ABOUT THIS EXERCISE – Repeat the records below line by line, exactly, finishing on the line that contains "agendados</b> </p> </td>".

* * * * * * *

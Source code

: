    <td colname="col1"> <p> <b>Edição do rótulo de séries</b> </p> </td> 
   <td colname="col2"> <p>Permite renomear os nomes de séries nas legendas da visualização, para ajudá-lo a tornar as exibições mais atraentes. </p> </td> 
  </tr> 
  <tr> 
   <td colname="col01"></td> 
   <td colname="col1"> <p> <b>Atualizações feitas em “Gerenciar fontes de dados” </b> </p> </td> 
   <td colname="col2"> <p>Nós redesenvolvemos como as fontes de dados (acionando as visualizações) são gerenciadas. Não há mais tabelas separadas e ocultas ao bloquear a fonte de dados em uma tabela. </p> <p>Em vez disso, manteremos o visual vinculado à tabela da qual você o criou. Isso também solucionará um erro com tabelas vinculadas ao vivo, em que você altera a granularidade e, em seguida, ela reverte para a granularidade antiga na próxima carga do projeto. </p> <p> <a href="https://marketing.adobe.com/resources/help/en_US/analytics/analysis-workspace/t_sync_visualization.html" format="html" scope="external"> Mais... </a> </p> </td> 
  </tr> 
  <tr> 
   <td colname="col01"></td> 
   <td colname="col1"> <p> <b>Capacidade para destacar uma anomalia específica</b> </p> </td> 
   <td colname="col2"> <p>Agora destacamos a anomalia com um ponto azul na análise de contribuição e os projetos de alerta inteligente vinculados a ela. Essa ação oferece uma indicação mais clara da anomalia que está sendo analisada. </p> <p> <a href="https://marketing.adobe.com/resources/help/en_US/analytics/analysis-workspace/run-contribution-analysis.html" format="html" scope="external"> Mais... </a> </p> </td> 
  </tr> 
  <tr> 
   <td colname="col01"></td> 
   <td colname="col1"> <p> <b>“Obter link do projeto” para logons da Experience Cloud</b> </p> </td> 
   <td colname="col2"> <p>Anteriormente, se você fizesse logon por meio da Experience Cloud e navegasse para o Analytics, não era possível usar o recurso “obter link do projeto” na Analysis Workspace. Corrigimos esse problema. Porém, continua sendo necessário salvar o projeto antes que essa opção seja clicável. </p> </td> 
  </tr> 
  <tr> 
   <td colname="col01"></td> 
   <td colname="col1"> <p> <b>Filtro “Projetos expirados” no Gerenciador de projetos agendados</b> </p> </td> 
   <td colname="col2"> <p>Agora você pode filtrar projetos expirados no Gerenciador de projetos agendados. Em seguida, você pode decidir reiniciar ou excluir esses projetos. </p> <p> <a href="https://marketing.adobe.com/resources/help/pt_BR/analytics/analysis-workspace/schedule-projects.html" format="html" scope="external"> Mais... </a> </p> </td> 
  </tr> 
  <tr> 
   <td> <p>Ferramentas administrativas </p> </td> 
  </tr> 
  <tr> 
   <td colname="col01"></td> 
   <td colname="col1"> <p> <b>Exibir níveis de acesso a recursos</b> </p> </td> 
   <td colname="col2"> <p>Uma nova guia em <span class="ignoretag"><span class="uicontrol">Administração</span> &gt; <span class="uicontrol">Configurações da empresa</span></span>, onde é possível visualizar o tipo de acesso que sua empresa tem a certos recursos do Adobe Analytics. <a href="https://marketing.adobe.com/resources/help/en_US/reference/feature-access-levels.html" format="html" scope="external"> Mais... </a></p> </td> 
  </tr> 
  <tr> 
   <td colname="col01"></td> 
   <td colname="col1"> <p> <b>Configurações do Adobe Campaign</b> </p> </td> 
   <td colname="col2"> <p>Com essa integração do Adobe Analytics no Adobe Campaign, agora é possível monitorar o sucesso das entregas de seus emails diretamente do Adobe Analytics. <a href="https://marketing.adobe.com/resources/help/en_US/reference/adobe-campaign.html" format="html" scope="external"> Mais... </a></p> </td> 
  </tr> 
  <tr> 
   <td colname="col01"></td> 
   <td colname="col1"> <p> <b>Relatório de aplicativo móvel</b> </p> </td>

* * * * * * *

RESULT –
Source code

:    <td colname="col1"> <p> <b>Edição do rótulo de séries</b> </p> </td> 
   <td colname="col2"> <p>Permite renomear os nomes de séries nas legendas da visualização, para ajudá-lo a tornar as exibições mais atraentes. </p> </td> 
  </tr> 
  <tr> 
   <td colname="col01"></td> 
   <td colname="col1"> <p> <b>Atualizações feitas em “Gerenciar fontes de dados” </b> </p> </td> 
   <td colname="col2"> <p>Nós redesenvolvemos como as fontes de dados (acionando as visualizações) são gerenciadas. Não há mais tabelas separadas e ocultas ao bloquear a fonte de dados em uma tabela. </p> <p>Em vez disso, manteremos o visual vinculado à tabela da qual você o criou. Isso também solucionará um erro com tabelas vinculadas ao vivo, em que você altera a granularidade e, em seguida, ela reverte para a granularidade antiga na próxima carga do projeto. </p> <p> <a href="https://marketing.adobe.com/resources/help/en_US/analytics/analysis-workspace/t_sync_visualization.html" format="html" scope="external"> Mais... </a> </p> </td> 
  </tr> 
  <tr> 
   <td colname="col01"></td> 
   <td colname="col1"> <p> <b>Capacidade para destacar uma anomalia específica</b> </p> </td> 
   <td colname="col2"> <p>Agora destacamos a anomalia com um ponto azul na análise de contribuição e os projetos de alerta inteligente vinculados a ela. Essa ação oferece uma indicação mais clara da anomalia que está sendo analisada. </p> <p> <a href="https://marketing.adobe.com/resources/help/en_US/analytics/analysis-workspace/run-contribution-analysis.html" format="html" scope="external"> Mais... </a> </p> </td> 
  </tr> 
  <tr> 
   <td colname="col01"></td> 
   <td colname="col1"> <p> <b>“Obter link do projeto” para logons da Experience Cloud</b> </p> </td> 
   <td colname="col2"> <p>Anteriormente, se você fizesse logon por meio da Experience Cloud e navegasse para o Analytics, não era possível usar o recurso “obter link do projeto” na Analysis Workspace. Corrigimos esse problema. Porém, continua sendo necessário salvar o projeto antes que essa opção seja clicável. </p> </td> 
  </tr> 
  <tr> 
   <td colname="col01"></td> 
   <td colname="col1"> <p> <b>Filtro “Projetos expirados” no Gerenciador de projetos agendados</b> </p> </td> 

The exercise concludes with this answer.